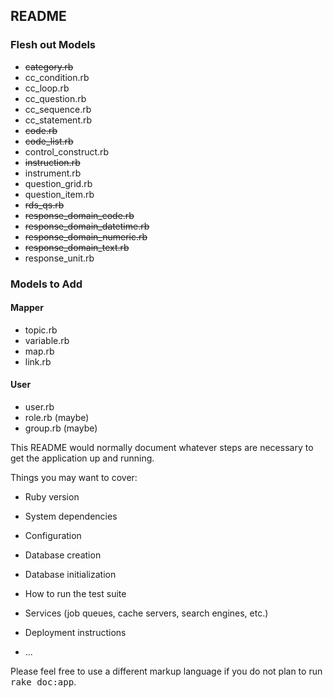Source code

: ## README

### Flesh out Models
* ~~category.rb~~
* cc_condition.rb
* cc_loop.rb
* cc_question.rb
* cc_sequence.rb
* cc_statement.rb
* ~~code.rb~~
* ~~code_list.rb~~
* control_construct.rb
* ~~instruction.rb~~
* instrument.rb
* question_grid.rb
* question_item.rb
* ~~rds_qs.rb~~
* ~~response_domain_code.rb~~
* ~~response_domain_datetime.rb~~
* ~~response_domain_numeric.rb~~
* ~~response_domain_text.rb~~
* response_unit.rb

### Models to Add
#### Mapper
* topic.rb
* variable.rb
* map.rb
* link.rb

#### User
* user.rb
* role.rb     (maybe)
* group.rb    (maybe)

This README would normally document whatever steps are necessary to get the
application up and running.

Things you may want to cover:

* Ruby version

* System dependencies

* Configuration

* Database creation

* Database initialization

* How to run the test suite

* Services (job queues, cache servers, search engines, etc.)

* Deployment instructions

* ...


Please feel free to use a different markup language if you do not plan to run
<tt>rake doc:app</tt>.
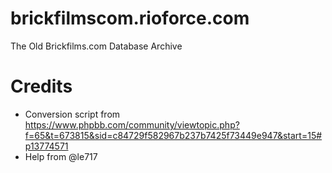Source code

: # brickfilmscom.rioforce.com
The Old Brickfilms.com Database Archive


# Credits
- Conversion script from https://www.phpbb.com/community/viewtopic.php?f=65&t=673815&sid=c84729f582967b237b7425f73449e947&start=15#p13774571
- Help from @le717
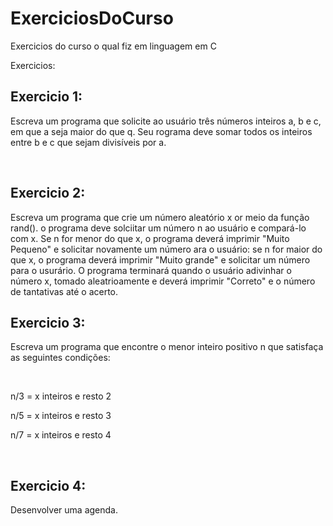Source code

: # ExerciciosDoCurso
Exercicios do curso o qual fiz em linguagem em C

Exercicios:

<h2>Exercicio 1:</h2>
<p>Escreva um programa que solicite ao usuário três números inteiros a, b e c, em que a seja maior do que q. Seu rograma deve somar todos os inteiros entre b e c que sejam divisíveis por a.</p></br>

<h2>Exercicio 2:</h2>
<p>Escreva um programa que crie um número aleatório x or meio da função rand(). o programa deve solciitar um número n ao usuário e compará-lo com x. Se n for menor do que x, o programa deverá imprimir "Muito Pequeno" e solicitar novamente um número ara o usuário: se n for maior do que x, o programa deverá imprimir "Muito grande" e solicitar um número para o usurário. O programa terminará quando o usuário adivinhar o número x, tomado aleatrioamente e deverá imprimir "Correto" e o número de tantativas até o acerto.</p>

<h2>Exercicio 3:</h2>
<p>Escreva um programa que encontre o menor inteiro positivo n que satisfaça as seguintes condições:</p></br>
<p>n/3 = x inteiros e resto 2</p>
<p>n/5 = x inteiros e resto 3</p>
<p>n/7 = x inteiros e resto 4</p></br>

<h2>Exercicio 4:</h2>
<p>Desenvolver uma agenda.</p>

_DIRECTIONS_
Write each entry again exactly, minus any images.

_RESPONSE AREA_
Source code

: ## README

### Flesh out Models
* ~~category.rb~~
* cc_condition.rb
* cc_loop.rb
* cc_question.rb
* cc_sequence.rb
* cc_statement.rb
* ~~code.rb~~
* ~~code_list.rb~~
* control_construct.rb
* ~~instruction.rb~~
* instrument.rb
* question_grid.rb
* question_item.rb
* ~~rds_qs.rb~~
* ~~response_domain_code.rb~~
* ~~response_domain_datetime.rb~~
* ~~response_domain_numeric.rb~~
* ~~response_domain_text.rb~~
* response_unit.rb

### Models to Add
#### Mapper
* topic.rb
* variable.rb
* map.rb
* link.rb

#### User
* user.rb
* role.rb     (maybe)
* group.rb    (maybe)

This README would normally document whatever steps are necessary to get the
application up and running.

Things you may want to cover:

* Ruby version

* System dependencies

* Configuration

* Database creation

* Database initialization

* How to run the test suite

* Services (job queues, cache servers, search engines, etc.)

* Deployment instructions

* ...


Please feel free to use a different markup language if you do not plan to run
<tt>rake doc:app</tt>.
Source code

: # brickfilmscom.rioforce.com
The Old Brickfilms.com Database Archive


# Credits
- Conversion script from https://www.phpbb.com/community/viewtopic.php?f=65&t=673815&sid=c84729f582967b237b7425f73449e947&start=15#p13774571
- Help from @le717
Source code

: # ExerciciosDoCurso
Exercicios do curso o qual fiz em linguagem em C

Exercicios:

<h2>Exercicio 1:</h2>
<p>Escreva um programa que solicite ao usuário três números inteiros a, b e c, em que a seja maior do que q. Seu rograma deve somar todos os inteiros entre b e c que sejam divisíveis por a.</p></br>

<h2>Exercicio 2:</h2>
<p>Escreva um programa que crie um número aleatório x or meio da função rand(). o programa deve solciitar um número n ao usuário e compará-lo com x. Se n for menor do que x, o programa deverá imprimir "Muito Pequeno" e solicitar novamente um número ara o usuário: se n for maior do que x, o programa deverá imprimir "Muito grande" e solicitar um número para o usurário. O programa terminará quando o usuário adivinhar o número x, tomado aleatrioamente e deverá imprimir "Correto" e o número de tantativas até o acerto.</p>

<h2>Exercicio 3:</h2>
<p>Escreva um programa que encontre o menor inteiro positivo n que satisfaça as seguintes condições:</p></br>
<p>n/3 = x inteiros e resto 2</p>
<p>n/5 = x inteiros e resto 3</p>
<p>n/7 = x inteiros e resto 4</p></br>

<h2>Exercicio 4:</h2>
<p>Desenvolver uma agenda.</p>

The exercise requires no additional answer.